◆ **WHAT YOU NEED TO DO**: Without the images, output every record exactly as it appears.

◆ **DATA FOR ANALYSIS**:
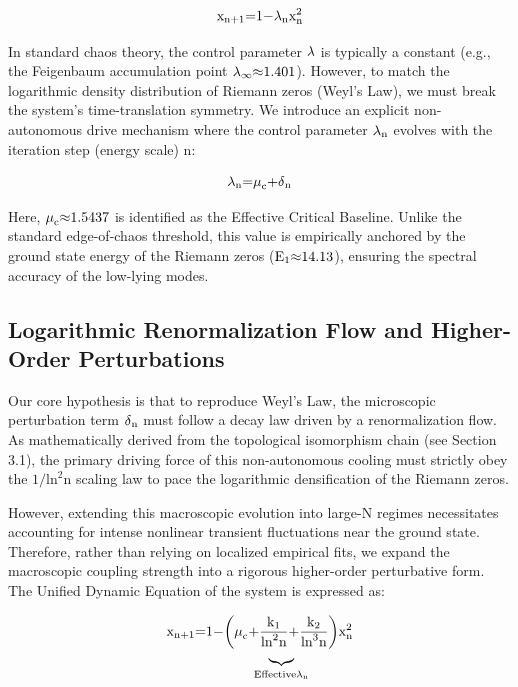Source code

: \documentclass[fleqn,10pt]{wlscirep}
\begin{document}
\[\text{x}_{\text{n}\text{+1}}\text{=1\ensuremath{-}}\text{\ensuremath{\lambda}}_{\text{n}}\text{x}_{\text{n}}^{\text{2}}\]

In standard chaos theory, the control parameter \(\text{\ensuremath{\lambda}}\) is
typically a constant (e.g., the Feigenbaum accumulation point
\(\text{\ensuremath{\lambda}}_{\text{\ensuremath{\infty}}}\text{\ensuremath{\approx}1.401}\)). However, to match the logarithmic
density distribution of Riemann zeros (Weyl's Law), we must break the
system's time-translation symmetry. We introduce an explicit
non-autonomous drive mechanism where the control parameter
\(\text{\ensuremath{\lambda}}_{\text{n}}\) evolves with the iteration step (energy scale)
\(\text{n}\):

\[\text{\ensuremath{\lambda}}_{\text{n}}\text{=}\text{\ensuremath{\mu}}_{\text{c}}\text{+}\text{\ensuremath{\delta}}_{\text{n}}\]

Here, \(\text{\ensuremath{\mu}}_{\text{c}}\text{\ensuremath{\approx}1.5437}\) is identified as the
Effective Critical Baseline. Unlike the standard edge-of-chaos
threshold, this value is empirically anchored by the ground state energy
of the Riemann zeros (\(\text{E}_{\text{1}}\text{\ensuremath{\approx}14.13}\)), ensuring
the spectral accuracy of the low-lying modes.

\subsection*{Logarithmic Renormalization Flow and Higher-Order Perturbations}

Our core hypothesis is that to reproduce Weyl's Law, the microscopic
perturbation term \(\text{\ensuremath{\delta}}_{\text{n}}\) must follow a decay law driven
by a renormalization flow. As mathematically derived from the
topological isomorphism chain (see Section 3.1), the primary driving
force of this non-autonomous cooling must strictly obey the
\(\text{1/}\text{ln}^{\text{2}}\text{n}\) scaling law to pace the
logarithmic densification of the Riemann zeros.

However, extending this macroscopic evolution into large-N regimes
necessitates accounting for intense nonlinear transient fluctuations
near the ground state. Therefore, rather than relying on localized
empirical fits, we expand the macroscopic coupling strength into a
rigorous higher-order perturbative form. The Unified Dynamic Equation of
the system is expressed as:

\[\text{x}_{\text{n}\text{+1}}\text{=1\ensuremath{-}}\underset{\text{Effective}\text{\ensuremath{\lambda}}_{\text{n}}}{\underset{\text{\ensuremath{\underbrace{\phantom{x}}}}}{\left( \text{\ensuremath{\mu}}_{\text{c}}\text{+}\frac{\text{k}_{\text{1}}}{\text{ln}^{\text{2}}\text{n}}\text{+}\frac{\text{k}_{\text{2}}}{\text{ln}^{\text{3}}\text{n}} \right)}}\text{x}_{\text{n}}^{\text{2}}\]
\end{document}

◆ **ANSWER BOX**:
Source code

: \documentclass[fleqn,10pt]{wlscirep}
\begin{document}
\[\text{x}_{\text{n}\text{+1}}\text{=1\ensuremath{-}}\text{\ensuremath{\lambda}}_{\text{n}}\text{x}_{\text{n}}^{\text{2}}\]

In standard chaos theory, the control parameter \(\text{\ensuremath{\lambda}}\) is
typically a constant (e.g., the Feigenbaum accumulation point
\(\text{\ensuremath{\lambda}}_{\text{\ensuremath{\infty}}}\text{\ensuremath{\approx}1.401}\)). However, to match the logarithmic
density distribution of Riemann zeros (Weyl's Law), we must break the
system's time-translation symmetry. We introduce an explicit
non-autonomous drive mechanism where the control parameter
\(\text{\ensuremath{\lambda}}_{\text{n}}\) evolves with the iteration step (energy scale)
\(\text{n}\):

\[\text{\ensuremath{\lambda}}_{\text{n}}\text{=}\text{\ensuremath{\mu}}_{\text{c}}\text{+}\text{\ensuremath{\delta}}_{\text{n}}\]

Here, \(\text{\ensuremath{\mu}}_{\text{c}}\text{\ensuremath{\approx}1.5437}\) is identified as the
Effective Critical Baseline. Unlike the standard edge-of-chaos
threshold, this value is empirically anchored by the ground state energy
of the Riemann zeros (\(\text{E}_{\text{1}}\text{\ensuremath{\approx}14.13}\)), ensuring
the spectral accuracy of the low-lying modes.

\subsection*{Logarithmic Renormalization Flow and Higher-Order Perturbations}

Our core hypothesis is that to reproduce Weyl's Law, the microscopic
perturbation term \(\text{\ensuremath{\delta}}_{\text{n}}\) must follow a decay law driven
by a renormalization flow. As mathematically derived from the
topological isomorphism chain (see Section 3.1), the primary driving
force of this non-autonomous cooling must strictly obey the
\(\text{1/}\text{ln}^{\text{2}}\text{n}\) scaling law to pace the
logarithmic densification of the Riemann zeros.

However, extending this macroscopic evolution into large-N regimes
necessitates accounting for intense nonlinear transient fluctuations
near the ground state. Therefore, rather than relying on localized
empirical fits, we expand the macroscopic coupling strength into a
rigorous higher-order perturbative form. The Unified Dynamic Equation of
the system is expressed as:

\[\text{x}_{\text{n}\text{+1}}\text{=1\ensuremath{-}}\underset{\text{Effective}\text{\ensuremath{\lambda}}_{\text{n}}}{\underset{\text{\ensuremath{\underbrace{\phantom{x}}}}}{\left( \text{\ensuremath{\mu}}_{\text{c}}\text{+}\frac{\text{k}_{\text{1}}}{\text{ln}^{\text{2}}\text{n}}\text{+}\frac{\text{k}_{\text{2}}}{\text{ln}^{\text{3}}\text{n}} \right)}}\text{x}_{\text{n}}^{\text{2}}\]
\end{document}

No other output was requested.